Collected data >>

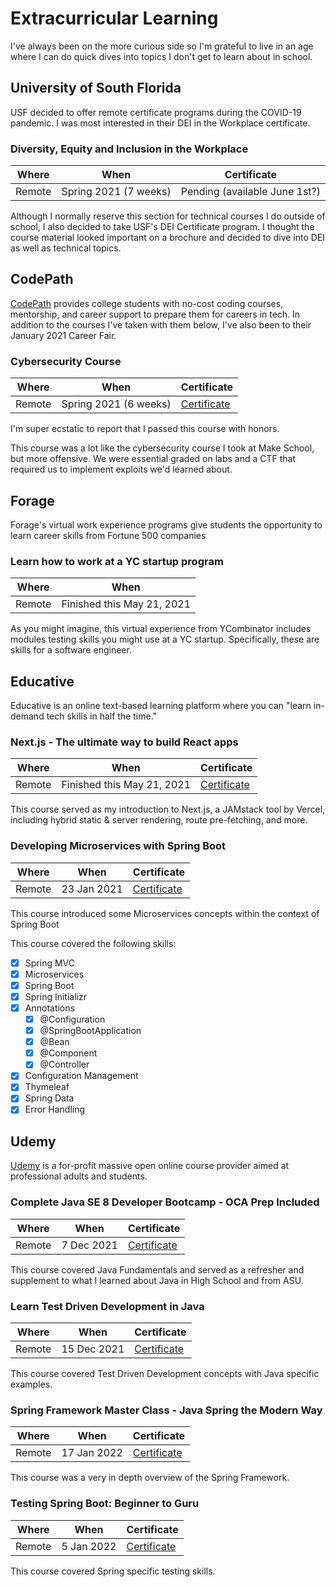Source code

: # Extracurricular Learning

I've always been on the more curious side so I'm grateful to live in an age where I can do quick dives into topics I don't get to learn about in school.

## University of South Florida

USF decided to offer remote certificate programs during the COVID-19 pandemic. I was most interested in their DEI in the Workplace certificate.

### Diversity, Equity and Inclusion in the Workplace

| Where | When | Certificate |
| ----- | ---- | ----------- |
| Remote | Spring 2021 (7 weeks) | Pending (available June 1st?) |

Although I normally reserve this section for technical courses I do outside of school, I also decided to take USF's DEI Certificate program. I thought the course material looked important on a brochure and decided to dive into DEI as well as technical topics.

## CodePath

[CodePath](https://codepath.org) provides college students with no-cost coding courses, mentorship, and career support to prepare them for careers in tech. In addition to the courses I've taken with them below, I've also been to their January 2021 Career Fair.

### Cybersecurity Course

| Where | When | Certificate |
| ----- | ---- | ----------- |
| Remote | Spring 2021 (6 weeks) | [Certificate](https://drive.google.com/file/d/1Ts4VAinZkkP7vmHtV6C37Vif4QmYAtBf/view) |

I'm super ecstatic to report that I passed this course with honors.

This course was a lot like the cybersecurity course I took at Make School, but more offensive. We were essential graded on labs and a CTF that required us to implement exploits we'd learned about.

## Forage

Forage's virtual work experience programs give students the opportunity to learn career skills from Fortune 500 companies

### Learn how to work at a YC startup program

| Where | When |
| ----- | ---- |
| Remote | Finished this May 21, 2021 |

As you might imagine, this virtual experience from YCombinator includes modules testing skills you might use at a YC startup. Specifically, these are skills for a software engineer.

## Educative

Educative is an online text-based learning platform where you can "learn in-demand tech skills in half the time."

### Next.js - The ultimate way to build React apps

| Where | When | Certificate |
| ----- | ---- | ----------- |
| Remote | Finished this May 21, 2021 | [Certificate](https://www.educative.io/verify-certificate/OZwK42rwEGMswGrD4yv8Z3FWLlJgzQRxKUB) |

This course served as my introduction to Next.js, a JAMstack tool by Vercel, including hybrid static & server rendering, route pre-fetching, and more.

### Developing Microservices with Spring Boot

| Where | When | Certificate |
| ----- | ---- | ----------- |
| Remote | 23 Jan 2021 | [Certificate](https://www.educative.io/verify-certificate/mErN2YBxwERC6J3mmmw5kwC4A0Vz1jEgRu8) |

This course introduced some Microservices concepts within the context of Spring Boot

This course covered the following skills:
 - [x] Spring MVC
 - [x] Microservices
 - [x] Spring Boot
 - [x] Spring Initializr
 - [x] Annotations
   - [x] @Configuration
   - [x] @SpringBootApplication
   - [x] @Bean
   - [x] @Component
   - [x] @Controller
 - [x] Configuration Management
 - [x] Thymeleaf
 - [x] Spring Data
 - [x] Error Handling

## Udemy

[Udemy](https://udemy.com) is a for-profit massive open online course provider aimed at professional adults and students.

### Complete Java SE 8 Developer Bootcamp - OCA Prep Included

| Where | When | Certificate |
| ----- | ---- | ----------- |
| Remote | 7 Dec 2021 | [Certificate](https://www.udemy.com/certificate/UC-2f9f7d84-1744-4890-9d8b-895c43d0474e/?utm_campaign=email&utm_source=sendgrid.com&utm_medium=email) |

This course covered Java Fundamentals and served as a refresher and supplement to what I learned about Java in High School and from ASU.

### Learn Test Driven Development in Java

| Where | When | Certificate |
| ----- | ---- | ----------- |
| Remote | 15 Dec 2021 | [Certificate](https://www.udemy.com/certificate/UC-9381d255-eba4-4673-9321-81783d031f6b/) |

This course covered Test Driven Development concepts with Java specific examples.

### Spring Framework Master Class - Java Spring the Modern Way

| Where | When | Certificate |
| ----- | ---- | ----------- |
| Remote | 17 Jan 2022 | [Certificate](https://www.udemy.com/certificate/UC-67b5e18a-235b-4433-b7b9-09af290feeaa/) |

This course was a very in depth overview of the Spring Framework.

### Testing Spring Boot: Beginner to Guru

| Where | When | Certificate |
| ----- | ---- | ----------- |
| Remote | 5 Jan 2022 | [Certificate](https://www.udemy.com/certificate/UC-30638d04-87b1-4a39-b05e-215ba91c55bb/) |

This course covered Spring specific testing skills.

Exercise description >> If the word "Java" is on a line above, return that line.

Your solution >>
### Complete Java SE 8 Developer Bootcamp - OCA Prep Included
This course covered Java Fundamentals and served as a refresher and supplement to what I learned about Java in High School and from ASU.
### Learn Test Driven Development in Java
This course covered Test Driven Development concepts with Java specific examples.
### Spring Framework Master Class - Java Spring the Modern Way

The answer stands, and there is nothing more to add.